Who or what are your inspirations, the things that give you the energy to keep going and making theatre/ acting/ being involved?

It sounds supremely naff and cliched to say that I knew I wanted to carve myself a space in the theatre world from a young age, but this doesn’t really make it any less true. What keeps me going (and I feel like this is such a pertinent question, as you really do have to be a driving force to stay afloat in the theatre world) is the feeling of creating a whole world from nothing. Theatre also has a huge social responsibility and Sleepless tries really hard to be an active part of the change that is happening throughout the industry – a particular euphoria is when audiences come out of the work my team and I have been working so hard on and continue talking about the show even when they’ve left the theatre. It’s then I know I’ve done my job well.

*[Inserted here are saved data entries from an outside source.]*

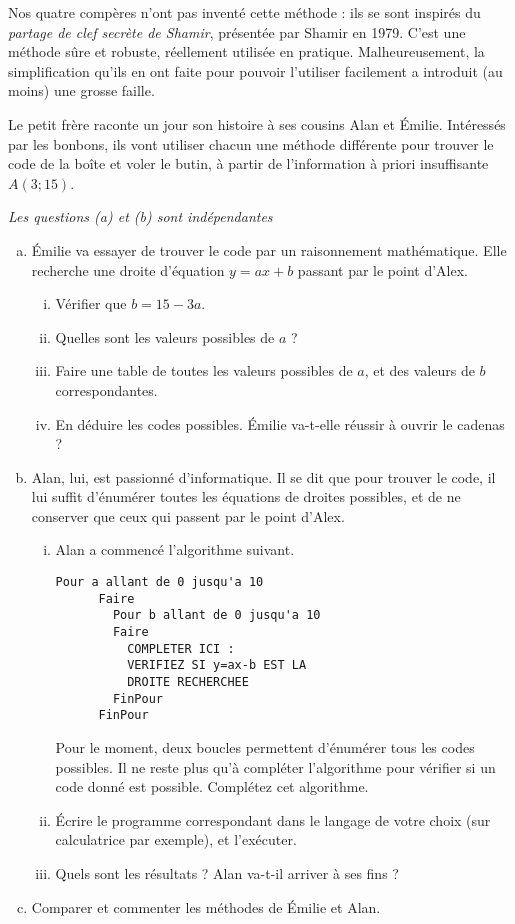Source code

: \documentclass[11pt]{article}
\begin{document}
\begin{question}
  Nos quatre compères n'ont pas inventé cette méthode : ils se sont inspirés du
  \emph{partage de clef secrète de Shamir}, présentée par Shamir en 1979.
  C'est une méthode sûre et robuste, réellement utilisée en pratique.
  Malheureusement, la simplification qu'ils en ont faite pour pouvoir
  l'utiliser facilement a introduit (au moins) une grosse faille.

  Le petit frère raconte un jour son histoire à ses cousins Alan et Émilie.
  Intéressés par les bonbons, ils vont utiliser chacun une méthode
  différente pour trouver le code de la boîte et voler le butin, à partir de l'information à priori insuffisante $A(3;15)$.

  \emph{Les questions (a) et (b) sont indépendantes}
  \begin{enumerate}[(a)]
    \item Émilie va essayer de trouver le
      code par un raisonnement mathématique. Elle
      recherche une droite d'équation $y=ax+b$ passant par le
      point d'Alex.
      \begin{enumerate}[(i)]
        \item Vérifier que $b=15-3a$.
        \item Quelles sont les valeurs possibles de $a$ ?
        \item Faire une table de toutes les valeurs possibles
          de $a$, et des valeurs de $b$ correspondantes.
        \item En déduire les codes possibles. Émilie
          va-t-elle réussir à ouvrir le cadenas ?
      \end{enumerate}
    \item Alan, lui, est passionné d'informatique. Il se dit que pour trouver
      le code, il lui suffit d'énumérer toutes les équations de droites
      possibles, et de ne conserver que ceux qui passent par le point d'Alex.
      \begin{enumerate}[(i)]
        \item Alan a commencé l'algorithme suivant.
      \begin{lstlisting}[language=naturel,frame=lines,mathescape=true]
      Pour a allant de 0 jusqu'a 10
      Faire
        Pour b allant de 0 jusqu'a 10
        Faire
          COMPLETER ICI :
          VERIFIEZ SI y=ax-b EST LA
          DROITE RECHERCHEE
        FinPour
      FinPour
      \end{lstlisting}
      Pour le moment, deux boucles permettent d'énumérer tous les codes
      possibles. Il ne reste plus qu'à compléter l'algorithme pour vérifier
      si un code donné est possible. Complétez cet algorithme.
        \item Écrire le programme correspondant dans le langage de votre
          choix (sur calculatrice par exemple), et l'exécuter.
        \item Quels sont les résultats ? Alan va-t-il arriver à ses fins ?
      \end{enumerate}
    \item Comparer et commenter les méthodes de Émilie et Alan.
  \end{enumerate}
\end{question}
\end{document}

What are the future plans for your show? What is the dream after this run?

Nine Foot Nine is continuing full steam ahead after we close at The Bunker and travelling upupup North to the Edinburgh Fringe. It’s running for four weeks in the land of bagpipes, kilts and flyers at the Assembly Front Rooms on George Street. And after that, who knows…?

What is the best production that you saw in the last 12 months – can be any genre, style, in any theatre or performance space?

I would have to say the tour of Reasons To Be Cheerful, which I caught on its last stop at Theatre Royal Stratford East in October. GRAEAE do an amazing job of holding up their middle fingers to anyone who says D/deaf and Disabled artists have no place in mainstream theatre, and then proving them completely wrong! It was an absolutely smashing production, the audience was having the BEST time and I would recommend it to anyone if it comes back round again.

Is there anything else you want to highlight about your show/ theatre company/ production?

Everyone at Sleepless Theatre Company is a hugely passionate advocate for equality in the arts when it comes to bodies that fall outside our cultural ‘norm’, whether that be in regards to gender, ethnicity, D/deafness, Disability or otherwise. We also strive to make our work open to be enjoyed by everyone and I personally am very excited that Nine Foot Nine is going to be our first fully captioned show.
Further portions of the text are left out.